Pair Corralation between Cirrus Logic and Sunrun
Given the investment horizon of 90 days Cirrus Logic is expected to generate 0.43 times more return on investment than Sunrun. However, Cirrus Logic is 2.33 times less risky than Sunrun. It trades about 0.24 of its potential returns per unit of risk. Sunrun Inc is currently generating about 0.08 per unit of risk. If you would invest 9,052 in Cirrus Logic on March 20, 2024 and sell it today you would earn a total of 3,204 from holding Cirrus Logic or generate 35.4% return on investment over 90 days.

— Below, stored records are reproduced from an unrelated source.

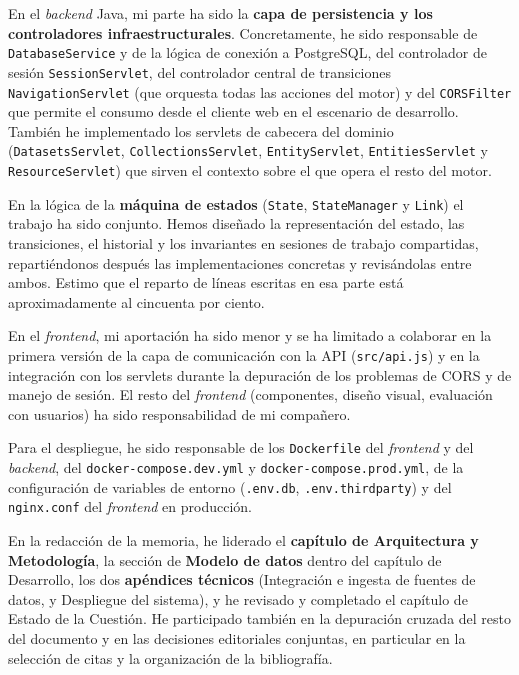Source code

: En el \textit{backend} Java, mi parte ha sido la \textbf{capa de persistencia y los controladores
infraestructurales}. Concretamente, he sido responsable de \texttt{Database\allowbreak Service}
y de la lógica de conexión a PostgreSQL, del controlador de sesión \texttt{Session\allowbreak Servlet},
del controlador central de transiciones \texttt{Navigation\allowbreak Servlet} (que orquesta todas
las acciones del motor) y del \texttt{CORSFilter} que permite el consumo desde el cliente web
en el escenario de desarrollo. También he implementado los servlets de cabecera del dominio
(\texttt{DatasetsServlet}, \texttt{CollectionsServlet}, \texttt{EntityServlet},
\texttt{EntitiesServlet} y \texttt{ResourceServlet}) que sirven el contexto sobre el que opera
el resto del motor.

En la lógica de la \textbf{máquina de estados} (\texttt{State}, \texttt{StateManager} y
\texttt{Link}) el trabajo ha sido conjunto. Hemos diseñado la representación del estado, las
transiciones, el historial y los invariantes en sesiones de trabajo compartidas, repartiéndonos
después las implementaciones concretas y revisándolas entre ambos. Estimo que el reparto de
líneas escritas en esa parte está aproximadamente al cincuenta por ciento.

En el \textit{frontend}, mi aportación ha sido menor y se ha limitado a colaborar en la primera versión
de la capa de comunicación con la API (\texttt{src/api.js}) y en la integración con los servlets
durante la depuración de los problemas de CORS y de manejo de sesión. El resto del \textit{frontend}
(componentes, diseño visual, evaluación con usuarios) ha sido responsabilidad de mi compañero.

Para el despliegue, he sido responsable de los \texttt{Dockerfile} del \textit{frontend} y del \textit{backend},
del \texttt{docker-compose.dev.yml} y \texttt{docker-compose.prod.yml}, de la configuración de
variables de entorno (\texttt{.env.db}, \texttt{.env.thirdparty}) y del \texttt{nginx.conf} del
\textit{frontend} en producción.

En la redacción de la memoria, he liderado el \textbf{capítulo de Arquitectura y Metodología},
la sección de \textbf{Modelo de datos} dentro del capítulo de Desarrollo, los dos
\textbf{apéndices técnicos} (Integración e ingesta de fuentes de datos, y Despliegue del
sistema), y he revisado y completado el capítulo de Estado de la Cuestión. He participado
también en la depuración cruzada del resto del documento y en las decisiones editoriales
conjuntas, en particular en la selección de citas y la organización de la bibliografía.

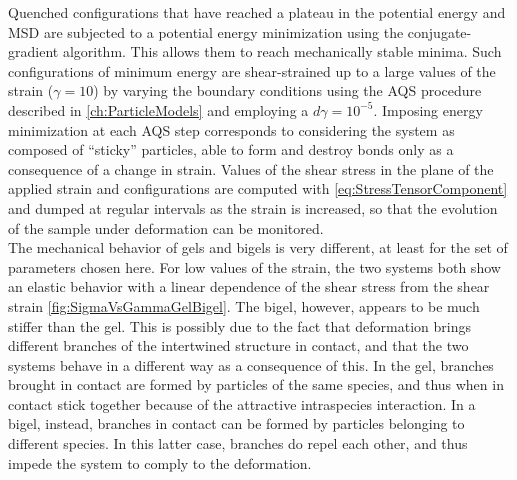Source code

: Quenched configurations that have reached a plateau in the potential energy and MSD are subjected to a potential energy minimization using the conjugate-gradient algorithm. This allows them to reach mechanically stable minima. Such configurations of minimum energy are shear-strained up to a large values of the strain ($\gamma = 10$) by varying the boundary conditions using the AQS procedure described in \autoref{ch:ParticleModels} and employing a $d\gamma = 10^{-5}$. Imposing energy minimization at each AQS step corresponds to considering the system as composed of ``sticky'' particles, able to form and destroy bonds only as a consequence of a change in strain.
Values of the shear stress in the plane of the applied strain and configurations are computed with \autoref{eq:StressTensorComponent} and dumped at regular intervals as the strain is increased, so that the evolution of the sample under deformation can be monitored. \\
The mechanical behavior of gels and bigels is very different, at least for the set of parameters chosen here. For low values of the strain, the two systems both show an elastic behavior with a linear dependence of the shear stress from the shear strain \autoref{fig:SigmaVsGammaGelBigel}. The bigel, however, appears to be much stiffer than the gel. This is possibly due to the fact that deformation brings different branches of the intertwined structure in contact, and that the two systems behave in a different way as a consequence of this. In the gel, branches brought in contact are formed by particles of the same species, and thus when in contact stick together because of the attractive intraspecies interaction. In a bigel, instead, branches in contact can be formed by particles belonging to different species. In this latter case, branches do repel each other, and thus impede the system to comply to the deformation.
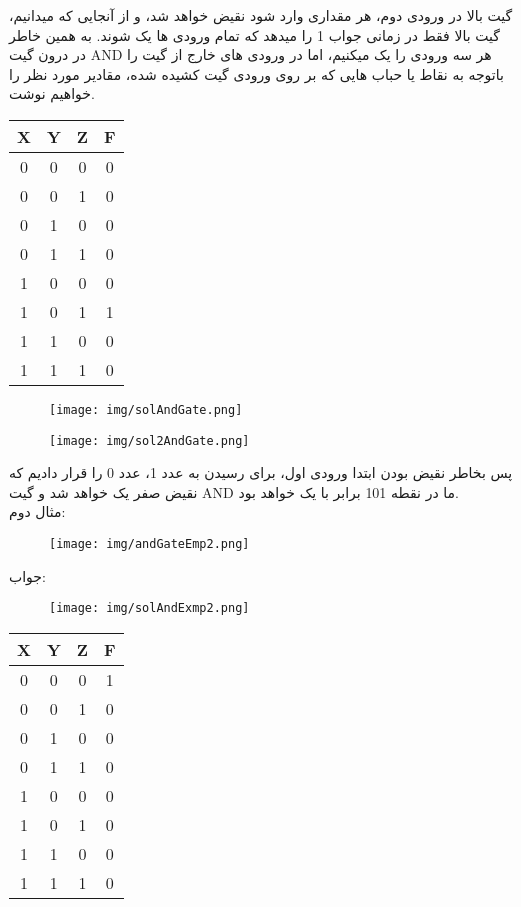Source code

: \documentclass[pt, a5paper]{article}
\begin{document}
\raggedleft
\justifying
\newpage
گیت بالا در ورودی دوم، هر مقداری وارد شود نقیض خواهد شد، و از آنجایی که میدانیم، گیت بالا فقط در زمانی جواب 1 را میدهد که تمام ورودی ها یک شوند. به همین خاطر در درون گیت AND هر سه ورودی را یک میکنیم، اما در ورودی های خارج از گیت را باتوجه به نقاط یا حباب هایی که بر روی ورودی گیت کشیده شده، مقادیر مورد نظر را خواهیم نوشت.
\center
\begin{LTR}
	\begin{tabular}{ c c c | c }
		X & Y & Z & F \\
		\hline
		0 & 0 & 0 &  0\\ 				
		0 & 0 & 1 &  0\\
		0 & 1 & 0 &  0\\
		0 & 1 & 1 &  0\\
		1 & 0 & 0 &  0\\
		1 & 0 & 1 &  1\\
		1 & 1 & 0 &  0\\
		1 & 1 & 1 &  0\\	
	\end{tabular}
\end{LTR}
\hfill \break

\begin{figure}[htbp]
	\centerline{\texttt{[image: img/solAndGate.png]}}
\end{figure}

\begin{figure}[htbp]
	\centerline{\texttt{[image: img/sol2AndGate.png]}}
\end{figure}

\raggedleft
\justifying
پس بخاطر نقیض بودن ابتدا ورودی اول، برای رسیدن به عدد 1، عدد 0 را قرار دادیم که نقیض صفر یک خواهد شد و گیت AND ما در نقطه 101 برابر با یک خواهد بود.\\

مثال دوم:\\

\begin{figure}[htbp]
	\centerline{\texttt{[image: img/andGateEmp2.png]}}
\end{figure}

\raggedleft
\justifying
جواب:\\

\begin{figure}[htbp]
	\centerline{\texttt{[image: img/solAndExmp2.png]}}
\end{figure}

\center
\begin{LTR}
	\begin{tabular}{ c c c | c }
		X & Y & Z & F \\
		\hline
		0 & 0 & 0 &  1\\ 				
		0 & 0 & 1 &  0\\
		0 & 1 & 0 &  0\\
		0 & 1 & 1 &  0\\
		1 & 0 & 0 &  0\\
		1 & 0 & 1 &  0\\
		1 & 1 & 0 &  0\\
		1 & 1 & 1 &  0\\	
	\end{tabular}
\end{LTR}
\hfill \break
\end{document}
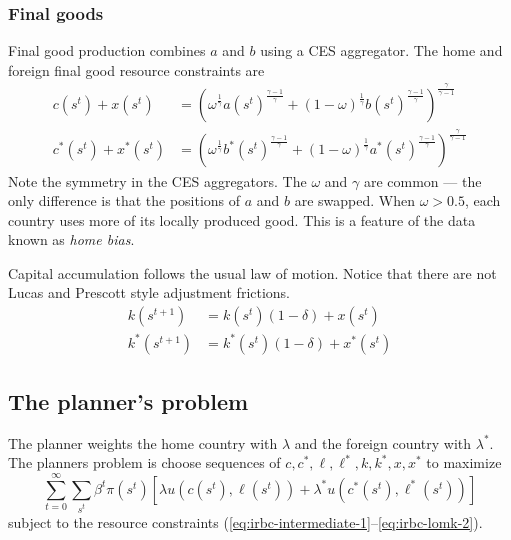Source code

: \documentclass[11pt,pdftex,twoside,letterpaper]{exam}
\begin{document}
\subsubsection*{Final goods}
Final good production combines $a$ and $b$ using a CES aggregator. The home and foreign final good resource constraints are
\begin{align}\label{eq:irbc-final-rc}
  c(s^t)+x(s^t) &= \left(\omega^\frac{1}{\gamma}a(s^t)^\frac{\gamma-1}{\gamma}+ (1-\omega)^\frac{1}{\gamma}b(s^t)^\frac{\gamma-1}{\gamma}\right)^\frac{\gamma}{\gamma-1}\\
  c^*(s^t)+x^*(s^t) &= \left(\omega^\frac{1}{\gamma}b^*(s^t)^\frac{\gamma-1}{\gamma}+ (1-\omega)^\frac{1}{\gamma}a^*(s^t)^\frac{\gamma-1}{\gamma} \right)^\frac{\gamma}{\gamma-1}
\end{align}
Note the symmetry in the CES aggregators. The $\omega$ and $\gamma$ are common --- the only difference is that the positions of $a$ and $b$ are swapped. When $\omega>0.5$, each country uses more of its locally produced good. This is a feature of the data known as \textit{home bias}.

Capital accumulation follows the usual law of motion. Notice that there are not Lucas and Prescott style adjustment frictions.
\begin{align}
  k(s^{t+1}) &= k(s^t)\left(1-\delta\right)+x(s^t) \label{eq:irbc-lomk-1}\\
  k^*(s^{t+1}) &= k^*(s^t)\left(1-\delta\right)+x^*(s^t)\label{eq:irbc-lomk-2}
\end{align}

\subsection{The planner's problem}
The planner weights the home country with $\lambda$ and the foreign country with $\lambda^*$. The planners problem is choose sequences of $c,c^*,\ell, \ell^*, k, k^*, x, x^*$ to maximize
\begin{equation}\label{eq:irbc-planner-problem}
   \sum_{t=0}^\infty \sum_{s^t} \beta^t \pi(s^t)\left[\lambda u\left(c\left(s^t\right),\ell\left(s^t\right) \right) + \lambda^* u\left(c^*\left(s^t\right),\ell^*\left(s^t\right) \right) \right]
\end{equation}
subject to the resource constraints (\ref{eq:irbc-intermediate-1}--\ref{eq:irbc-lomk-2}).
\end{document}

Time Period | 3 Months [change] |
Direction | Moves Together |
Strength | Significant |
Accuracy | 100.0% |
Values | Daily Returns |
Cirrus Logic vs. Sunrun Inc
Performance |
Timeline |
Cirrus Logic |
Sunrun Inc |
Cirrus Logic and Sunrun Volatility Contrast
Predicted Return Density |
Returns |
Pair Trading with Cirrus Logic and Sunrun
The main advantage of trading using opposite Cirrus Logic and Sunrun positions is that it hedges away some unsystematic risk. Because of two separate transactions, even if Cirrus Logic position performs unexpectedly, Sunrun can make up some of the losses. Pair trading also minimizes risk from directional movements in the market. For example, if an entire industry or sector drops because of unexpected headlines, the short position in Sunrun will offset losses from the drop in Sunrun's long position.The idea behind Cirrus Logic and Sunrun Inc pairs trading is to make the combined position market-neutral, meaning the overall market's direction will not affect its win or loss (or potential downside or upside). This can be achieved by designing a pairs trade with two highly correlated stocks or equities that operate in a similar space or sector, making it possible to obtain profits through simple and relatively low-risk investment.Sunrun vs. Maxeon Solar Technologies | Sunrun vs. Canadian Solar | Sunrun vs. First Solar | Sunrun vs. Sunnova Energy International |
Check out your portfolio center.Note that this page's information should be used as a complementary analysis to find the right mix of equity instruments to add to your existing portfolios or create a brand new portfolio. You can also try the Portfolio Volatility module to check portfolio volatility and analyze historical return density to properly model market risk.